(TO DO):
Print out every entry that follows, exactly as written.

(RECORDS FOR THE TASK):
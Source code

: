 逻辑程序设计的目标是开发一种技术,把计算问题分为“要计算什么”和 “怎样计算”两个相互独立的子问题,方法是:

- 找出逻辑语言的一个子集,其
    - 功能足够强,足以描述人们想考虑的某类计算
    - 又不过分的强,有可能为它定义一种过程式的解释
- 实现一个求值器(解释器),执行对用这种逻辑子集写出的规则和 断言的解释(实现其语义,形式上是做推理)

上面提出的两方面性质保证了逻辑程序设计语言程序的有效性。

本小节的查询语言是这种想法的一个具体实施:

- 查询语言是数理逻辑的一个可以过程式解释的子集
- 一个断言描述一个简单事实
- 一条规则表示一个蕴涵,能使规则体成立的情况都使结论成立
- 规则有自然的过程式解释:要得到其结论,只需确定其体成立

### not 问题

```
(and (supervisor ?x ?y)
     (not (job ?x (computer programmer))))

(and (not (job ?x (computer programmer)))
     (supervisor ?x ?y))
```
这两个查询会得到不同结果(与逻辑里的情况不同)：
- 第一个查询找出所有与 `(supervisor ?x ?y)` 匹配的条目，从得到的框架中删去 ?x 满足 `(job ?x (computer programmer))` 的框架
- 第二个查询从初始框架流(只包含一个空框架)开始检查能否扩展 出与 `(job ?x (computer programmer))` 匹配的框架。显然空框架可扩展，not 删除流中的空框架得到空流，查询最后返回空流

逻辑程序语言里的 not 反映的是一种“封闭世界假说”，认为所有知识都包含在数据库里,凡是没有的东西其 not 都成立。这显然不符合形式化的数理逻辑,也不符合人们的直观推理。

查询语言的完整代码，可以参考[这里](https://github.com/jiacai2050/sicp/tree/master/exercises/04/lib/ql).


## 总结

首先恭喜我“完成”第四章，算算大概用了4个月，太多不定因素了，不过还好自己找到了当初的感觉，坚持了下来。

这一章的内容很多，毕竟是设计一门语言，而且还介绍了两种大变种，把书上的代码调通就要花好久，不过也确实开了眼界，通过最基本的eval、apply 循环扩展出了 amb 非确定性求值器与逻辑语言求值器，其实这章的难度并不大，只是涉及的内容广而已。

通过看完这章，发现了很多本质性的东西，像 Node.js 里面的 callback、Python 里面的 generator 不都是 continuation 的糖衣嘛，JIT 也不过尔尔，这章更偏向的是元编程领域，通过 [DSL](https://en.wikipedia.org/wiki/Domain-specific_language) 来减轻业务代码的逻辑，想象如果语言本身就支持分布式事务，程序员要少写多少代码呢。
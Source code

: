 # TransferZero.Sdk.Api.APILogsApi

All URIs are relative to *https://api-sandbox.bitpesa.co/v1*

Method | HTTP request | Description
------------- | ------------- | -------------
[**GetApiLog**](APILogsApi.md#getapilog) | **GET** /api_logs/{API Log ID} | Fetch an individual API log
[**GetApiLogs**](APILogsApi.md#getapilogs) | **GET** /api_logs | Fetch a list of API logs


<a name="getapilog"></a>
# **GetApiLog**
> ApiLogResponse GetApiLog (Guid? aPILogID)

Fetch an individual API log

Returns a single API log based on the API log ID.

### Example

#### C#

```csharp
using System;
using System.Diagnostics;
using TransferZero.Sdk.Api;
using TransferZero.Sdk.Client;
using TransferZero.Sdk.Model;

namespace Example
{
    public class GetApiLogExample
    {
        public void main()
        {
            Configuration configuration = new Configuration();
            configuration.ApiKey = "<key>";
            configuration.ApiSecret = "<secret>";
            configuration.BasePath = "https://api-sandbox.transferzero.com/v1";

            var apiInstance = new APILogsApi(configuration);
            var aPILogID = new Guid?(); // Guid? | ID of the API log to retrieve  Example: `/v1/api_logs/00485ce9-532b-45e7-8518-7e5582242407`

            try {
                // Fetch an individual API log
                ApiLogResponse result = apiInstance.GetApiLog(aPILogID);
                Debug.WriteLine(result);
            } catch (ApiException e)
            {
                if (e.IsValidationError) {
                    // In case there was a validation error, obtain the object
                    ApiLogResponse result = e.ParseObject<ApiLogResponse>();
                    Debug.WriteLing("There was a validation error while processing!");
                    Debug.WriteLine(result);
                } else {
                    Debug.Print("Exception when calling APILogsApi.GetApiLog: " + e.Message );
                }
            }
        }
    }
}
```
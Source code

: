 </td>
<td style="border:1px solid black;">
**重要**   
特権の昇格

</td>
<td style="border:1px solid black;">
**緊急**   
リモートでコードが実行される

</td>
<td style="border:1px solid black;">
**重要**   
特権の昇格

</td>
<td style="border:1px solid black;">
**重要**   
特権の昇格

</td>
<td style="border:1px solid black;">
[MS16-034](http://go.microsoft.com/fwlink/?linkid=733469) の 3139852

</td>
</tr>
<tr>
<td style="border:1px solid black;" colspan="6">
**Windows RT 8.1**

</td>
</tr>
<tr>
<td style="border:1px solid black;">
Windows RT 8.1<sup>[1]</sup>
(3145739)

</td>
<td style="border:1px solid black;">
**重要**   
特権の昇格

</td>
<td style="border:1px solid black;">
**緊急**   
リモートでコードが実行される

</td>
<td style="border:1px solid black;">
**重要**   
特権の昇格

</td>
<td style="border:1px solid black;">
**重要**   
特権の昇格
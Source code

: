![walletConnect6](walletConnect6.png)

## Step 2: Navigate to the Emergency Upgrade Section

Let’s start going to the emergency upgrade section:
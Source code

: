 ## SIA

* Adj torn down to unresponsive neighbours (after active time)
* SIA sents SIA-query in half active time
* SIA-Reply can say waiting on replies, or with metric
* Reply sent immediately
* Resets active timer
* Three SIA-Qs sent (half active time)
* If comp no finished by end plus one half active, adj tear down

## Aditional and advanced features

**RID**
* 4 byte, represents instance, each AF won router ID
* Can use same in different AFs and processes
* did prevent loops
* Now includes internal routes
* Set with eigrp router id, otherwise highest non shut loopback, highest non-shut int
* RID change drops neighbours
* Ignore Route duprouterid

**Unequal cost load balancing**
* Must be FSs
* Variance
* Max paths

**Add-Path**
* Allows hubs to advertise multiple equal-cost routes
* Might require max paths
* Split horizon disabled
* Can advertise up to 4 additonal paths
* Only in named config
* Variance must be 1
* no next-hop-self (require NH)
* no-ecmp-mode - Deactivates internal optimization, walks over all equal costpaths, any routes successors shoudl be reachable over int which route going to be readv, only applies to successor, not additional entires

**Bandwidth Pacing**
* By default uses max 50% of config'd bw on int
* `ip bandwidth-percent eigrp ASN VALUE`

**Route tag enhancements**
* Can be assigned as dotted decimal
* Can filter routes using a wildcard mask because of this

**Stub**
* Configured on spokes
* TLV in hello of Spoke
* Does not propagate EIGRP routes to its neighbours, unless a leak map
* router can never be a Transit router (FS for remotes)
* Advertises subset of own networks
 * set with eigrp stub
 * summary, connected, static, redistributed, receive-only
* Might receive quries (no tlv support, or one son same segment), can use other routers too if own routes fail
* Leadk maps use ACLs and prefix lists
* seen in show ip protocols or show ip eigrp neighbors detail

(EXERCISE OUTPUT):
Source code

: 逻辑程序设计的目标是开发一种技术,把计算问题分为“要计算什么”和 “怎样计算”两个相互独立的子问题,方法是:

- 找出逻辑语言的一个子集,其
    - 功能足够强,足以描述人们想考虑的某类计算
    - 又不过分的强,有可能为它定义一种过程式的解释
- 实现一个求值器(解释器),执行对用这种逻辑子集写出的规则和 断言的解释(实现其语义,形式上是做推理)

上面提出的两方面性质保证了逻辑程序设计语言程序的有效性。

本小节的查询语言是这种想法的一个具体实施:

- 查询语言是数理逻辑的一个可以过程式解释的子集
- 一个断言描述一个简单事实
- 一条规则表示一个蕴涵,能使规则体成立的情况都使结论成立
- 规则有自然的过程式解释:要得到其结论,只需确定其体成立

### not 问题

```
(and (supervisor ?x ?y)
     (not (job ?x (computer programmer))))

(and (not (job ?x (computer programmer)))
     (supervisor ?x ?y))
```
这两个查询会得到不同结果(与逻辑里的情况不同)：
- 第一个查询找出所有与 `(supervisor ?x ?y)` 匹配的条目，从得到的框架中删去 ?x 满足 `(job ?x (computer programmer))` 的框架
- 第二个查询从初始框架流(只包含一个空框架)开始检查能否扩展 出与 `(job ?x (computer programmer))` 匹配的框架。显然空框架可扩展，not 删除流中的空框架得到空流，查询最后返回空流

逻辑程序语言里的 not 反映的是一种“封闭世界假说”，认为所有知识都包含在数据库里,凡是没有的东西其 not 都成立。这显然不符合形式化的数理逻辑,也不符合人们的直观推理。

查询语言的完整代码，可以参考[这里](https://github.com/jiacai2050/sicp/tree/master/exercises/04/lib/ql).


## 总结

首先恭喜我“完成”第四章，算算大概用了4个月，太多不定因素了，不过还好自己找到了当初的感觉，坚持了下来。

这一章的内容很多，毕竟是设计一门语言，而且还介绍了两种大变种，把书上的代码调通就要花好久，不过也确实开了眼界，通过最基本的eval、apply 循环扩展出了 amb 非确定性求值器与逻辑语言求值器，其实这章的难度并不大，只是涉及的内容广而已。

通过看完这章，发现了很多本质性的东西，像 Node.js 里面的 callback、Python 里面的 generator 不都是 continuation 的糖衣嘛，JIT 也不过尔尔，这章更偏向的是元编程领域，通过 [DSL](https://en.wikipedia.org/wiki/Domain-specific_language) 来减轻业务代码的逻辑，想象如果语言本身就支持分布式事务，程序员要少写多少代码呢。
Source code

: # TransferZero.Sdk.Api.APILogsApi

All URIs are relative to *https://api-sandbox.bitpesa.co/v1*

Method | HTTP request | Description
------------- | ------------- | -------------
[**GetApiLog**](APILogsApi.md#getapilog) | **GET** /api_logs/{API Log ID} | Fetch an individual API log
[**GetApiLogs**](APILogsApi.md#getapilogs) | **GET** /api_logs | Fetch a list of API logs


<a name="getapilog"></a>
# **GetApiLog**
> ApiLogResponse GetApiLog (Guid? aPILogID)

Fetch an individual API log

Returns a single API log based on the API log ID.

### Example

#### C#

```csharp
using System;
using System.Diagnostics;
using TransferZero.Sdk.Api;
using TransferZero.Sdk.Client;
using TransferZero.Sdk.Model;

namespace Example
{
    public class GetApiLogExample
    {
        public void main()
        {
            Configuration configuration = new Configuration();
            configuration.ApiKey = "<key>";
            configuration.ApiSecret = "<secret>";
            configuration.BasePath = "https://api-sandbox.transferzero.com/v1";

            var apiInstance = new APILogsApi(configuration);
            var aPILogID = new Guid?(); // Guid? | ID of the API log to retrieve  Example: `/v1/api_logs/00485ce9-532b-45e7-8518-7e5582242407`

            try {
                // Fetch an individual API log
                ApiLogResponse result = apiInstance.GetApiLog(aPILogID);
                Debug.WriteLine(result);
            } catch (ApiException e)
            {
                if (e.IsValidationError) {
                    // In case there was a validation error, obtain the object
                    ApiLogResponse result = e.ParseObject<ApiLogResponse>();
                    Debug.WriteLing("There was a validation error while processing!");
                    Debug.WriteLine(result);
                } else {
                    Debug.Print("Exception when calling APILogsApi.GetApiLog: " + e.Message );
                }
            }
        }
    }
}
```
Source code

: </td>
<td style="border:1px solid black;">
**重要**   
特権の昇格

</td>
<td style="border:1px solid black;">
**緊急**   
リモートでコードが実行される

</td>
<td style="border:1px solid black;">
**重要**   
特権の昇格

</td>
<td style="border:1px solid black;">
**重要**   
特権の昇格

</td>
<td style="border:1px solid black;">
[MS16-034](http://go.microsoft.com/fwlink/?linkid=733469) の 3139852

</td>
</tr>
<tr>
<td style="border:1px solid black;" colspan="6">
**Windows RT 8.1**

</td>
</tr>
<tr>
<td style="border:1px solid black;">
Windows RT 8.1<sup>[1]</sup>
(3145739)

</td>
<td style="border:1px solid black;">
**重要**   
特権の昇格

</td>
<td style="border:1px solid black;">
**緊急**   
リモートでコードが実行される

</td>
<td style="border:1px solid black;">
**重要**   
特権の昇格

</td>
<td style="border:1px solid black;">
**重要**   
特権の昇格
Source code

:![walletConnect6](walletConnect6.png)

## Step 2: Navigate to the Emergency Upgrade Section

Let’s start going to the emergency upgrade section:
Source code

: ## SIA

* Adj torn down to unresponsive neighbours (after active time)
* SIA sents SIA-query in half active time
* SIA-Reply can say waiting on replies, or with metric
* Reply sent immediately
* Resets active timer
* Three SIA-Qs sent (half active time)
* If comp no finished by end plus one half active, adj tear down

## Aditional and advanced features

**RID**
* 4 byte, represents instance, each AF won router ID
* Can use same in different AFs and processes
* did prevent loops
* Now includes internal routes
* Set with eigrp router id, otherwise highest non shut loopback, highest non-shut int
* RID change drops neighbours
* Ignore Route duprouterid

**Unequal cost load balancing**
* Must be FSs
* Variance
* Max paths

**Add-Path**
* Allows hubs to advertise multiple equal-cost routes
* Might require max paths
* Split horizon disabled
* Can advertise up to 4 additonal paths
* Only in named config
* Variance must be 1
* no next-hop-self (require NH)
* no-ecmp-mode - Deactivates internal optimization, walks over all equal costpaths, any routes successors shoudl be reachable over int which route going to be readv, only applies to successor, not additional entires

**Bandwidth Pacing**
* By default uses max 50% of config'd bw on int
* `ip bandwidth-percent eigrp ASN VALUE`

**Route tag enhancements**
* Can be assigned as dotted decimal
* Can filter routes using a wildcard mask because of this

**Stub**
* Configured on spokes
* TLV in hello of Spoke
* Does not propagate EIGRP routes to its neighbours, unless a leak map
* router can never be a Transit router (FS for remotes)
* Advertises subset of own networks
 * set with eigrp stub
 * summary, connected, static, redistributed, receive-only
* Might receive quries (no tlv support, or one son same segment), can use other routers too if own routes fail
* Leadk maps use ACLs and prefix lists
* seen in show ip protocols or show ip eigrp neighbors detail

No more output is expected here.